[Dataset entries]
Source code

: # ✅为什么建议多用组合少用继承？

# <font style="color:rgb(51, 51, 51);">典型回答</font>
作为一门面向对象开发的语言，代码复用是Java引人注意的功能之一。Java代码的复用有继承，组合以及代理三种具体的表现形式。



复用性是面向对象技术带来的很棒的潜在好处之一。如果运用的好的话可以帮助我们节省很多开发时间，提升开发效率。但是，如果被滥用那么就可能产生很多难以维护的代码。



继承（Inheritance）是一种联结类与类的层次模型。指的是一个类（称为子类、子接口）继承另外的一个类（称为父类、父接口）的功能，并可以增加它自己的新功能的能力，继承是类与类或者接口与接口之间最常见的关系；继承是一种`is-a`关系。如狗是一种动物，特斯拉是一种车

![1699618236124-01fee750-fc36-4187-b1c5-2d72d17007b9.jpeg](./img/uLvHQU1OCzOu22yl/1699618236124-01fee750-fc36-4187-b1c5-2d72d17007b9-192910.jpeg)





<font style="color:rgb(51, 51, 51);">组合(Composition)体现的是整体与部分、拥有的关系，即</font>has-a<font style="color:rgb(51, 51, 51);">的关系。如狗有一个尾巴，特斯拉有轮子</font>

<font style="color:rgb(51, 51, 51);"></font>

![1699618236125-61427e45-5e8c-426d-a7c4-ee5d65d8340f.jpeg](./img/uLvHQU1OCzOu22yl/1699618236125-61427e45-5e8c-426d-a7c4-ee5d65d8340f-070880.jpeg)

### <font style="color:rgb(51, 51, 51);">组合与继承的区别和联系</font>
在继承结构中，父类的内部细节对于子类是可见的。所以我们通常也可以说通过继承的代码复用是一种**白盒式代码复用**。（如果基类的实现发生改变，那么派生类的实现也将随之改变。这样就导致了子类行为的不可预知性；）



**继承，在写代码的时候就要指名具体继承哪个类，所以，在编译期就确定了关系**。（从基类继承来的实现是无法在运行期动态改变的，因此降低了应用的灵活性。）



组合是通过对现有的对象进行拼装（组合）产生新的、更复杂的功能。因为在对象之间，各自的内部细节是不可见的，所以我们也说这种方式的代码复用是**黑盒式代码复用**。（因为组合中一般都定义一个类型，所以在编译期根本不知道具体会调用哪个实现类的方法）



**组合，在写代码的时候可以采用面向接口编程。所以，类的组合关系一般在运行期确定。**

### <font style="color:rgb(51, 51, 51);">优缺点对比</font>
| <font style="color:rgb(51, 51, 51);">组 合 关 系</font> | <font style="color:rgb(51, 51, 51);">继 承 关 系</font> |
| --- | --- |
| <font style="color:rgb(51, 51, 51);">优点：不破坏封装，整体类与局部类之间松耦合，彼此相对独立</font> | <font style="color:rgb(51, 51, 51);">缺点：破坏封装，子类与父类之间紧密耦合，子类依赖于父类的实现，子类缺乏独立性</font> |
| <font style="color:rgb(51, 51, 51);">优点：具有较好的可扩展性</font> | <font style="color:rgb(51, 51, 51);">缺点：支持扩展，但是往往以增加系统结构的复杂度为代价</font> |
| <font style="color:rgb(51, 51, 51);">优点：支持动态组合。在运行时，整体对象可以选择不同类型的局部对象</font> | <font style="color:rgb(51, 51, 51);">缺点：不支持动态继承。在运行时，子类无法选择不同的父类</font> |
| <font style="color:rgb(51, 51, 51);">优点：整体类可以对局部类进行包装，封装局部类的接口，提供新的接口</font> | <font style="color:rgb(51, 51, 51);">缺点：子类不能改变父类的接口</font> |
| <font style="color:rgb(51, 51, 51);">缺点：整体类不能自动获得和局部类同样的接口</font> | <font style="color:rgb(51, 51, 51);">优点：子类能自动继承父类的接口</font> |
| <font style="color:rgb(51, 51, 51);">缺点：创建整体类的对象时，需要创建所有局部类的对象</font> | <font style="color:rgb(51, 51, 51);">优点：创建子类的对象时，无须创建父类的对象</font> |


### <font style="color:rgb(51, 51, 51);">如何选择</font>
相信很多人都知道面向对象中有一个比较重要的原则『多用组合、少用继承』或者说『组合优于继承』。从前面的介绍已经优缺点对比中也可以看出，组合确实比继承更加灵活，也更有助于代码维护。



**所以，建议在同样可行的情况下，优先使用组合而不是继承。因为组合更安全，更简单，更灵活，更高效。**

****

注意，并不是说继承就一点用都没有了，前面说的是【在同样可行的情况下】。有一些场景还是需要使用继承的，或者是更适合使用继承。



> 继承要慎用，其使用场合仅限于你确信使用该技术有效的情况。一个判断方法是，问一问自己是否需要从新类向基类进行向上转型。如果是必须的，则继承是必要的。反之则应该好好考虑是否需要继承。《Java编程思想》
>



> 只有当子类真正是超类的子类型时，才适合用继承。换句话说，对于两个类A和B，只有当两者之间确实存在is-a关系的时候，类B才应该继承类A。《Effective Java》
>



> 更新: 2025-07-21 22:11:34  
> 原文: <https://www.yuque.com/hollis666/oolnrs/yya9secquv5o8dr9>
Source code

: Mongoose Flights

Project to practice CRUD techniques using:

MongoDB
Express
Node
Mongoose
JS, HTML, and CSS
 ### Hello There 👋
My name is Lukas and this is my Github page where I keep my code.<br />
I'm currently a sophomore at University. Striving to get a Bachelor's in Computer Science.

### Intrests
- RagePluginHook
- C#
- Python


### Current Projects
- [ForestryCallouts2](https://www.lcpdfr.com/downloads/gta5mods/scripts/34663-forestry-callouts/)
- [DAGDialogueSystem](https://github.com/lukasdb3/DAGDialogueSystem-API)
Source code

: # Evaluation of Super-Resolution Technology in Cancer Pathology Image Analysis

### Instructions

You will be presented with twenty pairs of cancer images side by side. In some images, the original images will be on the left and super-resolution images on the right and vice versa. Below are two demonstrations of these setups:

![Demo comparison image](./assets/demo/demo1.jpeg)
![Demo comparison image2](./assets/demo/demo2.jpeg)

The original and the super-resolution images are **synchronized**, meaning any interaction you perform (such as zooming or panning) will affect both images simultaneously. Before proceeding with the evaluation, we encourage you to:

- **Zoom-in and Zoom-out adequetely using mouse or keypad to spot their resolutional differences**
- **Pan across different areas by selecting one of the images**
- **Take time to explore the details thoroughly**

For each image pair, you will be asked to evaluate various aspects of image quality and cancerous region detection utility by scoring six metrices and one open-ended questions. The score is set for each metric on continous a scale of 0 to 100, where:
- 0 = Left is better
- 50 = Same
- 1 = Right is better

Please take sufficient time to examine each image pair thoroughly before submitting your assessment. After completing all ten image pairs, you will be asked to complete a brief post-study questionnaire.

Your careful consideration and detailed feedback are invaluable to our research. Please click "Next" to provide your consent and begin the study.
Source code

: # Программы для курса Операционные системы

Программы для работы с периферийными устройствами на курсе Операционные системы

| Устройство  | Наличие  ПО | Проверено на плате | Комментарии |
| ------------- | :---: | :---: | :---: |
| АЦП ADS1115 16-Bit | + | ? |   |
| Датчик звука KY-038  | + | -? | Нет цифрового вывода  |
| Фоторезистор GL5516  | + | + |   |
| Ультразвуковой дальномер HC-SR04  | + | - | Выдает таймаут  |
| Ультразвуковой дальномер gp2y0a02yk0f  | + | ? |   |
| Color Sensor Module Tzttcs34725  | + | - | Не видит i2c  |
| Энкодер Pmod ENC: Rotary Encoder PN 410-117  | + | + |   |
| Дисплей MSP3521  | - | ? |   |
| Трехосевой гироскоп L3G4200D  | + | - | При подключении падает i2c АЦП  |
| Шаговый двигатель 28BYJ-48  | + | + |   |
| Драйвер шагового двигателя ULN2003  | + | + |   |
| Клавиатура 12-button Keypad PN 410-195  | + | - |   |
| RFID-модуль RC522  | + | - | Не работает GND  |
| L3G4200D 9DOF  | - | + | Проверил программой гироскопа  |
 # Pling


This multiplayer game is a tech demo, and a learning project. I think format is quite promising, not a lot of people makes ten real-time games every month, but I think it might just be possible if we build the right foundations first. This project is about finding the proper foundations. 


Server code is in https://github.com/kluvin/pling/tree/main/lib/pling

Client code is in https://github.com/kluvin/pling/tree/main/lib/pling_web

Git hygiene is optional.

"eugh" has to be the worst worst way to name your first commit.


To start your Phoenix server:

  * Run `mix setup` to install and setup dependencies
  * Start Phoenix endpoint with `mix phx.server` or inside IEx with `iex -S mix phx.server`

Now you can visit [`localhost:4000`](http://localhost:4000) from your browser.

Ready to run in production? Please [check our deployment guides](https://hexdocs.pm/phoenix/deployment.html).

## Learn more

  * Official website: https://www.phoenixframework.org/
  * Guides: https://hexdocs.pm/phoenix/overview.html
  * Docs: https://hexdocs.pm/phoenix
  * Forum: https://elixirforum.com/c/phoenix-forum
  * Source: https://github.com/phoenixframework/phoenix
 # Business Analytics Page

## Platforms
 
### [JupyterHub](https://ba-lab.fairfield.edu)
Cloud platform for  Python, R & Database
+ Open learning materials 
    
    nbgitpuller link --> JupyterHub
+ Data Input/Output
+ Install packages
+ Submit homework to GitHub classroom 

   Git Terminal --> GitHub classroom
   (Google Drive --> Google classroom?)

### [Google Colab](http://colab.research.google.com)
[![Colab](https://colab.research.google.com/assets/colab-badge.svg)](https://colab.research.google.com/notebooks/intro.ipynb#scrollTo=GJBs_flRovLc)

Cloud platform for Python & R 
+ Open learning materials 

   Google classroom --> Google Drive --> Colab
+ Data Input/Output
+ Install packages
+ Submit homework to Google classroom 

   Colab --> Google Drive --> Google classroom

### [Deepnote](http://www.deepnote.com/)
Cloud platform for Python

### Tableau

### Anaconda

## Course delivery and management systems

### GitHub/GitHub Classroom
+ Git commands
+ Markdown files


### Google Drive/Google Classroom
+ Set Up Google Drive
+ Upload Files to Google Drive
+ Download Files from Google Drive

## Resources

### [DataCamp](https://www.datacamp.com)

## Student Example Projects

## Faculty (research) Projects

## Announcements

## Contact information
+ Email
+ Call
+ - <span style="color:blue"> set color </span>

▶ _Problem description_
State the number of lines in the data that include the string "main", and add nothing else.

▶ _Problem solution_
2